Resilience's Impact on Coping with Life's Challenges

Throughout years, many researchers have studied how resilience affect one’s ability to handle life’s challenges through self-inner emotions that are taking place. With my paper, one will be introduced to a fraction of that research conducted via a series of surveys. A total of 207 students were split into three groups. One group participated in a survey catered to answer the question of whether or not there was a correlation between resilience and self-esteem. The second group participated in a survey catered to answer the question of whether or not there was a correlation between resilience and self-efficacy.

Lastly, the third group participated in a survey catered to answer the question of whether or not there was a correlation between resilience and pessimism.

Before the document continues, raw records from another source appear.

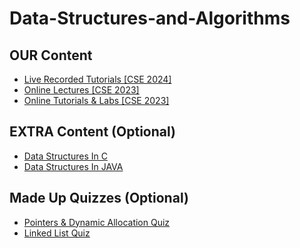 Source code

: # Data-Structures-and-Algorithms

## OUR Content

- [Live Recorded Tutorials [CSE 2024]](https://www.youtube.com/playlist?list=PLaL_BACw3AaGDbYpq62drcxXSs0Yi953M)
- [Online Lectures [CSE 2023]](https://youtube.com/playlist?list=PLxwbQuwnqw4dXLl_fWfjfn-zoFlvWUIpv)
- [Online Tutorials & Labs [CSE 2023]](https://youtube.com/playlist?list=PLxwbQuwnqw4fyKgDiRz2fP_5pC17sk2Kw)

## EXTRA Content (Optional)

- [Data Structures In C](https://youtube.com/playlist?list=PLoK2Lr1miEm-5zCzKE8siQezj9rvQlnca)
- [Data Structures In JAVA](https://youtube.com/playlist?list=PLCInYL3l2AajqOUW_2SwjWeMwf4vL4RSp)

## Made Up Quizzes (Optional)
- [Pointers & Dynamic Allocation Quiz](https://forms.gle/zj9CUZAKg1xeptkQ8)
- [Linked List Quiz](https://forms.gle/JqH9rQw8nUBgH3Sc7)

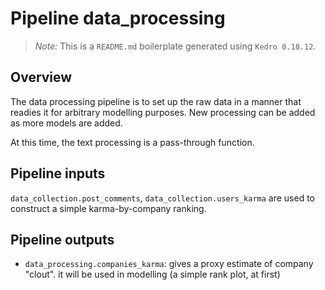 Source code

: # Pipeline data_processing

> _Note:_ This is a `README.md` boilerplate generated using `Kedro 0.18.12`.

## Overview

The data processing pipeline is to set up the raw data in a manner that readies it for arbitrary modelling purposes. New processing can be added as more models are added.

At this time, the text processing is a pass-through function.

## Pipeline inputs

`data_collection.post_comments`, `data_collection.users_karma` are used to construct a simple karma-by-company ranking.

## Pipeline outputs

- `data_processing.companies_karma`: gives a proxy estimate of company "clout". it will be used in modelling (a simple rank plot, at first)
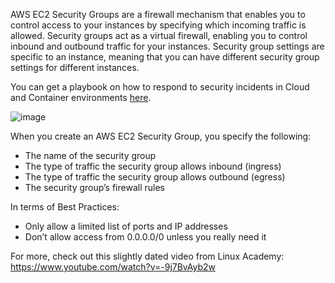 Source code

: AWS EC2 Security Groups are a firewall mechanism that enables you to control access to your instances by specifying which incoming traffic is allowed. Security groups act as a virtual firewall, enabling you to control inbound and outbound traffic for your instances. Security group settings are specific to an instance, meaning that you can have different security group settings for different instances.

You can get a playbook on how to respond to security incidents in Cloud and Container environments [here](https://offers.cadosecurity.com/the-ultimate-guide-to-forensics-of-mining-malware-in-linux-container-and-cloud-environments).

![image](https://user-images.githubusercontent.com/99908467/154544696-3cde068f-917d-4420-be9a-24082be3bd95.png)


When you create an AWS EC2 Security Group, you specify the following:
* The name of the security group
* The type of traffic the security group allows inbound (ingress)
* The type of traffic the security group allows outbound (egress)
* The security group’s firewall rules

In terms of Best Practices:
* Only allow a limited list of ports and IP addresses
* Don’t allow access from 0.0.0.0/0 unless you really need it

For more, check out this slightly dated video from Linux Academy: https://www.youtube.com/watch?v=-9j7BvAyb2w
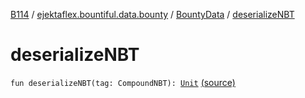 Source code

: [B114](../../index.md) / [ejektaflex.bountiful.data.bounty](../index.md) / [BountyData](index.md) / [deserializeNBT](./deserialize-n-b-t.md)

# deserializeNBT

`fun deserializeNBT(tag: CompoundNBT): `[`Unit`](https://kotlinlang.org/api/latest/jvm/stdlib/kotlin/-unit/index.html) [(source)](https://github.com/ejektaflex/Bountiful/tree/develop/src/main/kotlin/ejektaflex/bountiful/data/bounty/BountyData.kt#L116) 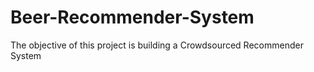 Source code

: # Beer-Recommender-System
The objective of this project is building a Crowdsourced Recommender System
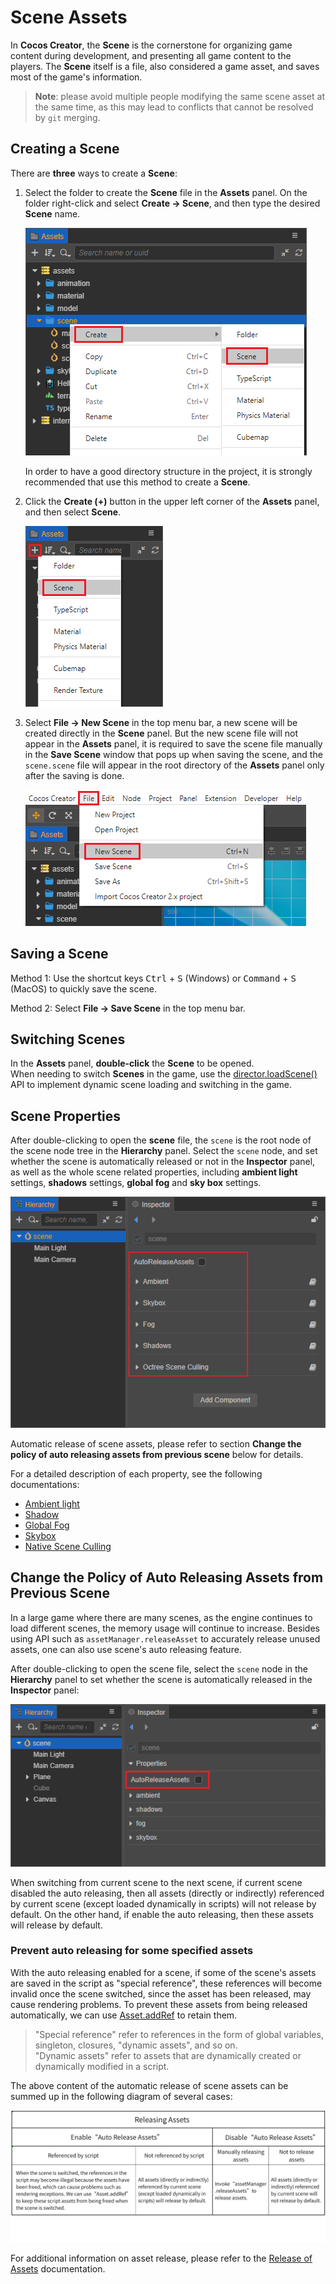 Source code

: # Scene Assets

In **Cocos Creator**, the **Scene** is the cornerstone for organizing game content during development, and presenting all game content to the players. The **Scene** itself is a file, also considered a game asset, and saves most of the game's information.

> **Note**: please avoid multiple people modifying the same scene asset at the same time, as this may lead to conflicts that cannot be resolved by `git` merging.

## Creating a Scene

There are **three** ways to create a **Scene**:

1. Select the folder to create the **Scene** file in the **Assets** panel. On the folder right-click and select **Create -> Scene**, and then type the desired **Scene** name.

    ![new_scene_1](scene/new_scene_1.png)

    In order to have a good directory structure in the project, it is strongly recommended that use this method to create a **Scene**.

2. Click the **Create (+)** button in the upper left corner of the **Assets** panel, and then select **Scene**.

    ![new_scene_2](scene/new_scene_2.png)

3. Select **File -> New Scene** in the top menu bar, a new scene will be created directly in the **Scene** panel. But the new scene file will not appear in the **Assets** panel, it is required to save the scene file manually in the **Save Scene** window that pops up when saving the scene, and the `scene.scene` file will appear in the root directory of the **Assets** panel only after the saving is done.

    ![new_scene_3](scene/new_scene_3.png)

## Saving a Scene

Method 1: Use the shortcut keys <kbd>Ctrl</kbd> + <kbd>S</kbd> (Windows) or <kbd>Command</kbd> + <kbd>S</kbd> (MacOS) to quickly save the scene.

Method 2: Select **File -> Save Scene** in the top menu bar.

## Switching Scenes

In the **Assets** panel, **double-click** the **Scene** to be opened.<br>
When needing to switch **Scenes** in the game, use the [director.loadScene()](https://docs.cocos.com/creator/3.4/api/en/#/docs/3.4/en/core/Class/Director?id=loadscene) API to implement dynamic scene loading and switching in the game.

## Scene Properties

After double-clicking to open the **scene** file, the `scene` is the root node of the scene node tree in the **Hierarchy** panel. Select the `scene` node, and set whether the scene is automatically released or not in the **Inspector** panel, as well as the whole scene related properties, including **ambient light** settings, **shadows** settings, **global fog** and **sky box** settings.

![scene_node](scene/scene_node.png)

Automatic release of scene assets, please refer to section **Change the policy of auto releasing assets from previous scene** below for details.

For a detailed description of each property, see the following documentations:

- [Ambient light](../concepts/scene/light/lightType/ambient.md)
- [Shadow](../concepts/scene/light/shadow.md)
- [Global Fog](../concepts/scene/fog.md)
- [Skybox](../concepts/scene/skybox.md)
- [Native Scene Culling](../advanced-topics/native-scene-culling.md)

## Change the Policy of Auto Releasing Assets from Previous Scene

In a large game where there are many scenes, as the engine continues to load different scenes, the memory usage will continue to increase. Besides using API such as `assetManager.releaseAsset` to accurately release unused assets, one can also use scene's auto releasing feature.

After double-clicking to open the scene file, select the `scene` node in the **Hierarchy** panel to set whether the scene is automatically released in the **Inspector** panel:

![scene node set](scene/scene_node_set.png)

When switching from current scene to the next scene, if current scene disabled the auto releasing, then all assets (directly or indirectly) referenced by current scene (except loaded dynamically in scripts) will not release by default. On the other hand, if enable the auto releasing, then these assets will release by default.

### Prevent auto releasing for some specified assets

With the auto releasing enabled for a scene, if some of the scene's assets are saved in the script as "special reference", these references will become invalid once the scene switched, since the asset has been released, may cause rendering problems. To prevent these assets from being released automatically, we can use [Asset.addRef](https://docs.cocos.com/creator/3.4/api/en/#/docs/3.4/en/asset/Class/Asset?id=addref) to retain them.

> "Special reference" refer to references in the form of global variables, singleton, closures, "dynamic assets", and so on.<br>
> "Dynamic assets" refer to assets that are dynamically created or dynamically modified in a script.

The above content of the automatic release of scene assets can be summed up in the following diagram of several cases:

![release assets](scene/release-assets.png)

For additional information on asset release, please refer to the [Release of Assets](./release-manager.md#auto-release) documentation.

The results showed that there is a correlation between resilience and self-esteem, resilience and self-efficacy, and resilience and pessimism. Though the research resulted in proven correlation I do believe that there are many factors that can sway away from my results given a different environment or even given a different time of day.

Resilience and its Association with Self-esteem, Self-efficacy, and Pessimism in College Students. Have you ever wondered if there was a correlation between resilience, self-esteem, self-efficacy, and pessimism? With further research one can find a conclusion to that question but first let’s define what those terms are. Resilience reflects the ability to confront, handle and rise above stressful life events, ongoing tribulations, and problematic experiences.

This has encouraged many questions about the relationship between one’s inner emotions, how they feel about themselves, and whether a positive or negative resiliency has taken effect.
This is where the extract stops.